Anihabara.de: Kannst Du zum Einstieg grob skizzieren, welche Maßnahmen ihr gerade nach der Absage der Leipziger Buchmesse 2020 getroffen habt, um auf die Krise zu reagieren? Welche haben sich als besonders gut beziehungsweise schlecht herausgestellt haben?

Joachim Kaps: Ich glaube, das Erste, was wir gemacht haben, ist, dass wir beschlossen haben: Das Leben muss weitergehen. Insofern saßen wir zusammen und haben tatsächlich eher überlegt, was wir zusätzlich machen können, während die Conventions ausfallen. Wir haben unter anderem in der Zeit, wo Leipzip hätte stattfinden sollen, unseren Livestream gestartet, haben tatsächlich bewusst versucht, antizyklisch (Anmerkung der Redaktion: ein Verhalten, das der gesamtwirtschaftlichen Entwicklung entgegenwirken soll) zu reagieren – bei uns gab es zum Beispiel keine Kurzarbeit, wir haben ganz normal weitergemacht. Wir haben sogar unsere Marketingausgaben erhöht und versucht, über Social Media die Leute ein bisschen umzulenken. Ich glaube, das ist uns ganz gut gelungen. Wir haben an den Verkäufen unseres Webshops zum Beispiel relativ schnell gesehen, dass viele einfach umgeswitcht sind und in der Zwischenzeit andere Kanäle genutzt haben.
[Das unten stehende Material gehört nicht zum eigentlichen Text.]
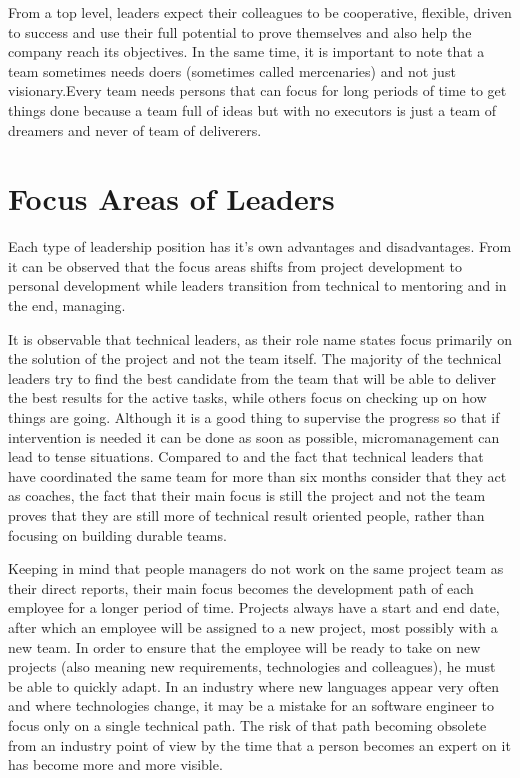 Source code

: From a top level, leaders expect their colleagues to be cooperative, flexible, driven to success and use their full potential to prove themselves and also help the company reach its objectives. In the same time, it is important to note that a team sometimes needs doers (sometimes called mercenaries) and not just visionary.Every team needs persons that can focus for long periods of time to get things done because a team full of ideas but with no executors is just a team of dreamers and never of team of deliverers.

\section{Focus Areas of Leaders}
\label{sec:focus}
Each type of leadership position has it's own advantages and disadvantages. From  it can be observed that the focus areas shifts from project development to personal development while leaders transition from technical to mentoring and in the end, managing.

It is observable that technical leaders, as their role name states focus primarily on the solution of the project and not the team itself. The majority of the technical leaders try to find the best candidate from the team that will be able to deliver the best results for the active tasks, while others focus on checking up on how things are going. Although it is a good thing to supervise the progress so that if intervention is needed it can be done as soon as possible, micromanagement can lead to tense situations. Compared to  and the fact that technical leaders that have coordinated the same team for more than six months consider that they act as coaches, the fact that their main focus is still the project and not the team proves that they are still more of technical result oriented people, rather than focusing on building durable teams.

Keeping in mind that people managers do not work on the same project team as their direct reports, their main focus becomes the development path of each employee for a longer period of time. Projects always have a start and end date, after which an employee will be assigned to a new project, most possibly with a new team. In order to ensure that the employee will be ready to take on new projects (also meaning new requirements, technologies and colleagues), he must be able to quickly adapt. In an industry where new languages appear very often and where technologies change, it may be a mistake for an software engineer to focus only on a single technical path. The risk of that path becoming obsolete from an industry point of view by the time that a person becomes an expert on it has become more and more visible.

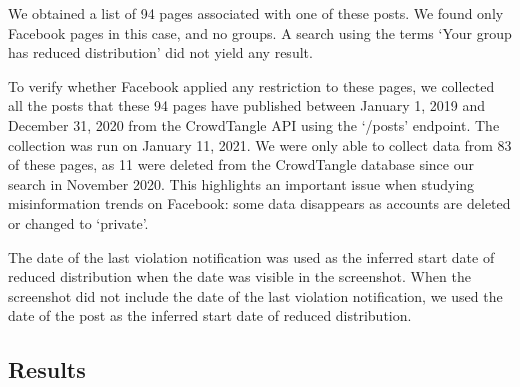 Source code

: \documentclass[11pt,a4paper]{article}
\begin{document}
We obtained a list of 94 pages associated with one of these posts. 
We found only Facebook pages in this case, and no groups. 
A search using the terms `Your group has reduced distribution' did not yield any result.

To verify whether Facebook applied any restriction to these pages, we collected all the posts that these 94 pages have published between January 1, 2019 and December 31, 2020 from the CrowdTangle API using the `/posts' endpoint. 
The collection was run on January 11, 2021.
We were only able to collect data from 83 of these pages, as 11 were deleted from the CrowdTangle database since our search in November 2020. 
This highlights an important issue when studying misinformation trends on Facebook: some data disappears as accounts are deleted or changed to ‘private’.

The date of the last violation notification was used as the inferred start date of reduced distribution when the date was visible in the screenshot. 
When the screenshot did not include the date of the last violation notification, we used the date of the post as the inferred start date of reduced distribution. 

\subsection{Results}
\end{document}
Zum Zweiten haben sich die Comicshops und freien Buchhandlungen enorm ins Zeug gelegt, trotzdem die Lieferbarkeit aufrecht zu erhalten – selbst in der Zeit, als geschlossen war. Es gab sehr findige Modelle. Manche haben aus der Apotheke nebenan verkauft, manche haben per Fahrrad den Leuten die Bücher nach Hause gefahren, die sie online bestellt hatten. Da gibt es eigentlich ganz viele großartige Geschichten.

Anihabara.de: Die meisten Verlage kürzen eher ihre Budgets in der Krise, statt sie zu erhöhen: Was für eine Überlegung steckt dahinter, gerade in der Krise Geld in die Hand zu nehmen? Das wirkt eigentlich kontraintuitiv, Budgets zu erhöhen, wenn die Leute zum Beispiel in Kurzarbeit stecken.

Joachim Kaps: Das halte ich eigentlich für falsch, weil ich glaube, dass gerade Lesen vielen Leuten in dieser Zeit sehr geholfen hat. Man sieht ja insgesamt, dass sich der Buchmarkt als solcher – also nicht nur Manga – deutlich besser durch die Krise geschlagen hat als bestimmte andere Bereiche. Viele Leute haben vielleicht entdeckt, wie viel Spaß so ein Buch machen kann, wenn man die ganze Zeit zu Hause ist. Mit unserer Theorie, dass die Krise eigentlich eher die Leute zurück zum Buch holt, haben wir, glaube ich, ganz gut recht behalten, denn Stand Ende September hat Manga in diesem Jahr in Deutschland ungefähr 10 Prozent zugelegt und nicht verloren. Davon haben wir jetzt überproportional profitiert. Tatsächlich ist Manga dieses Jahr stärker gewachsen als im Vorjahr. Gerade im August, September hatten wir exorbitante Zahlen in diesem Markt. Die Umsätze lagen monatlich mit Manga in Deutschland auf dem Niveau, das wir sonst im Weihnachtsgeschäft haben. Das heißt, die ganze Community ist vielleicht sogar stärker geworden und stärker auf Buch und Anime zurückgekommen. Für uns hat sich unser Vorgehen rentiert.

Anihabara.de: Woran denkst du liegt es, dass gerade Manga Cult und ihr Zuwächse trotz Corona erwirtschaften? Kannst du dir das erklären?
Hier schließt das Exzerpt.